Exercise description:
The answer must be a single number: how many lines in the entries below contain the word "includegraphics".

Extracted records:
------------------------------------------------------------------------

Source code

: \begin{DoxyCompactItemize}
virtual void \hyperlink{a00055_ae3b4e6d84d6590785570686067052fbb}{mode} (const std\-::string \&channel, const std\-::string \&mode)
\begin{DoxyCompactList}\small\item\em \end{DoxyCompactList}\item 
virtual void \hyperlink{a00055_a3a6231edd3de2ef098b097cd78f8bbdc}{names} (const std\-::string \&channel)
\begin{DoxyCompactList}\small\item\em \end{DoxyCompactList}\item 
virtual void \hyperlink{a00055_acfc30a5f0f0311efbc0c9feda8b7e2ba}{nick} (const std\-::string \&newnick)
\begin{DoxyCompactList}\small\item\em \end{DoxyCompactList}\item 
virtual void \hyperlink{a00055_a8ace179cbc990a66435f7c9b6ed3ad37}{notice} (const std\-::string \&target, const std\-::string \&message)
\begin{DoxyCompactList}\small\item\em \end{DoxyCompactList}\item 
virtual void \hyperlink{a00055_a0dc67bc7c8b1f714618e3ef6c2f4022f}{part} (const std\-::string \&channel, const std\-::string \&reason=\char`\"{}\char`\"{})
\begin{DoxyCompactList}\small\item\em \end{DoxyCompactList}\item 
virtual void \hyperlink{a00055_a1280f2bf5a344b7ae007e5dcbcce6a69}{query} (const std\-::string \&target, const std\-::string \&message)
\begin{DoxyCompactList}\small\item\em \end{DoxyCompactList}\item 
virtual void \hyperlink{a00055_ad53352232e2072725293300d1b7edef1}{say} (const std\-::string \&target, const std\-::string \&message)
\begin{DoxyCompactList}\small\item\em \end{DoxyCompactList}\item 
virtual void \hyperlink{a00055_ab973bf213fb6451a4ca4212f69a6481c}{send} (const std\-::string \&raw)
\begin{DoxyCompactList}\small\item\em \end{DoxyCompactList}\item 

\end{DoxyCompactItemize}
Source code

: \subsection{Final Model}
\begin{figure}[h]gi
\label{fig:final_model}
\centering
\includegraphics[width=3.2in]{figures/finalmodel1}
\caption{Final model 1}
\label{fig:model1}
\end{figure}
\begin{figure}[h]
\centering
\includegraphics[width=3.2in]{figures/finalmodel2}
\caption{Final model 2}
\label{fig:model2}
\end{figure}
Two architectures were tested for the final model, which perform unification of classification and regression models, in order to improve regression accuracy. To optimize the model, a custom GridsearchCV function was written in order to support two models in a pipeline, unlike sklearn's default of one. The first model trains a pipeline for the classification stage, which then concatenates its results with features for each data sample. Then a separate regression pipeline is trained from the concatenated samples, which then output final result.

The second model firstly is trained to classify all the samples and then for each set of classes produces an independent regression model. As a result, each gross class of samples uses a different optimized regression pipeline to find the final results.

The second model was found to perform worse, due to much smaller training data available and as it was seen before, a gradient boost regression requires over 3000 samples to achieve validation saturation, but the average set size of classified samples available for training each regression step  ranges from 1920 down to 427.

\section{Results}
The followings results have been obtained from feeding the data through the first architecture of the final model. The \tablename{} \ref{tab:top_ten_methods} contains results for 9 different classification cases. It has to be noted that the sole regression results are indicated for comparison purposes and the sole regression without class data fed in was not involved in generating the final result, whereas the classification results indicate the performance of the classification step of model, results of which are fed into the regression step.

------------------------------------------------------------------------

Solution:
2